Digging the dirt on carbon
Emeritus Professor Stephen Nortcliff, Reading University, UK
One of the things that happens when we cultivate soils is that we release carbon, by oxidation,” says Professor Stephen Nortcliff. As the land is cultivated, or stirred up, soil carbon is exposed to the atmosphere and reacts with oxygen – it oxidises – to form CO2.
“All the predictions say that as you increase temperature, the degree of oxidation will increase, so there will be less carbon in the soil.”
As atmospheric CO2 levels continue to increase, the loss or reduction of any carbon sinks is significant.
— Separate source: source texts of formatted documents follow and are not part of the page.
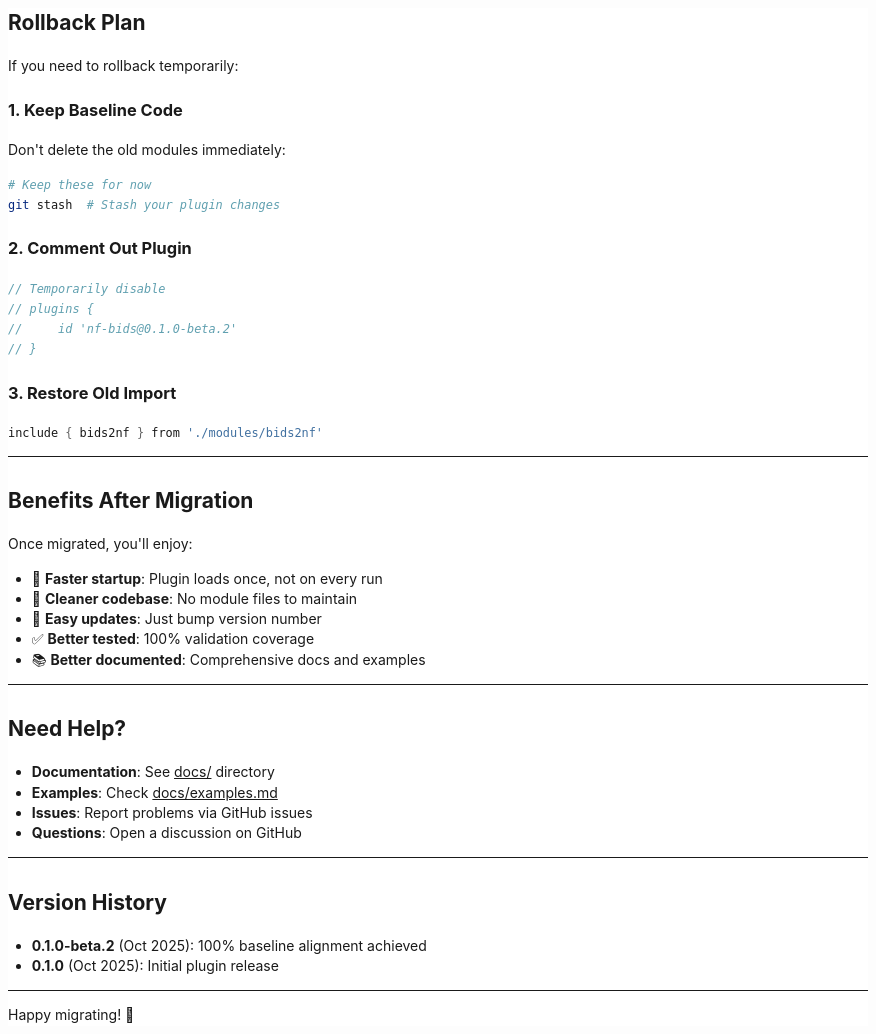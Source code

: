 
## Rollback Plan

If you need to rollback temporarily:

### 1. Keep Baseline Code

Don't delete the old modules immediately:

```bash
# Keep these for now
git stash  # Stash your plugin changes
```

### 2. Comment Out Plugin

```groovy
// Temporarily disable
// plugins {
//     id 'nf-bids@0.1.0-beta.2'
// }
```

### 3. Restore Old Import

```groovy
include { bids2nf } from './modules/bids2nf'
```

---

## Benefits After Migration

Once migrated, you'll enjoy:

- 🚀 **Faster startup**: Plugin loads once, not on every run
- 🧹 **Cleaner codebase**: No module files to maintain
- 🔄 **Easy updates**: Just bump version number
- ✅ **Better tested**: 100% validation coverage
- 📚 **Better documented**: Comprehensive docs and examples

---

## Need Help?

- **Documentation**: See [docs/](../docs/) directory
- **Examples**: Check [docs/examples.md](examples.md)
- **Issues**: Report problems via GitHub issues
- **Questions**: Open a discussion on GitHub

---

## Version History

- **0.1.0-beta.2** (Oct 2025): 100% baseline alignment achieved
- **0.1.0** (Oct 2025): Initial plugin release

---

Happy migrating! 🚀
But organic carbon also plays an essential role in keeping soil healthy, and healthy soil is essential to produce food for a growing global population.
“Many of the functions we expect a soil to perform – its ability to hold and exchange nutrients and its ability to hold water – relate to soil carbon,” says Nortcliff.
So, as the temperature warms and soil carbon reduces, “there will be a knock-on effect in terms of the soil’s ability to perform those functions”.
Nortcliff and colleagues are looking at ways of using waste carbon – in the form of compost made from food-processing wastes, sewage sludge and anaerobic digestates – to produce materials to add to soils to increase carbon, provide nutrients and improve the structural stability of the soil.
Getting farmers – many of whom are used to using inorganic fertilisers – to use these products is the next challenge, says Nortcliff. Benefits, though, will include a reduced dependence on inorganic fertilisers, many of which are expensive and release CO2 during the manufacturing process.
Future Food for the Planet, Saturday, August 30.
Deep diving into ocean changes
Steve Rintoul, CSIRO, Australia
More than 90% of the extra heat energy that’s absorbed through the Earth has gone into warming up the oceans,” says Steve Rintoul. In addition, “about 30% of the carbon dioxide that’s been emitted by human activities has been removed from the atmosphere and stored in the oceans.
“By storing heat and carbon dioxide, the oceans have acted to slow the rate of climate change. So if we want to understand how fast the climate is changing and how the Earth is responding to extra greenhouse gases in the atmosphere, we really need to be measuring how much heat and carbon dioxide are stored in the oceans.”
There are good measurements of the upper 700m of the ocean, where most of the heat is stored. The deep ocean, though, is hard to monitor and few direct measurements have been taken.
Closer to the surface, ocean monitoring can reveal information about local rainfall more accurately than individual rain gauges can.
“Changes in ocean salinity, the pattern of saltiness in the ocean, tell us that the global water cycle is changing, and it’s changing in the way that we expect to happen in a warmer climate. Areas where there’s more precipitation than evaporation are getting even more rainfall and snowfall. And areas where the ocean tends to evaporate more water than it receives in rain are evaporating even more and becoming saltier.”
So what’s in store? “Overall we expect the oceans to continue to warm and to continue to acidify … the impact of that on ecosystems and organisms that live in the sea is still something that we know very little about.”
Melting Ice, Rising Sea, Tuesday, August 26.
Science goes public
With Auckland bursting at the seams with international scientific talent during the next fortnight, the public is getting a chance to glimpse the scientists’ work.
Under the banner World Science Week New Zealand, running from August 25 to September 3, the Royal Society and Ministry of Business, Innovation and Employment have combined to put on a number of public events (worldscienceweek.org.nz).
The talent is in town for the SCAR Open Science Conference (August 25-28) and a meeting of the International Council for Science (ICSU) (September 1-3).
The Open Science Conference brings together Antarctic researchers. The ICSU, which consists of 121 national science academies and 31 discipline-specific scientific unions, is holding its three-yearly general assembly to discuss issues related to using science “for the benefit of society”.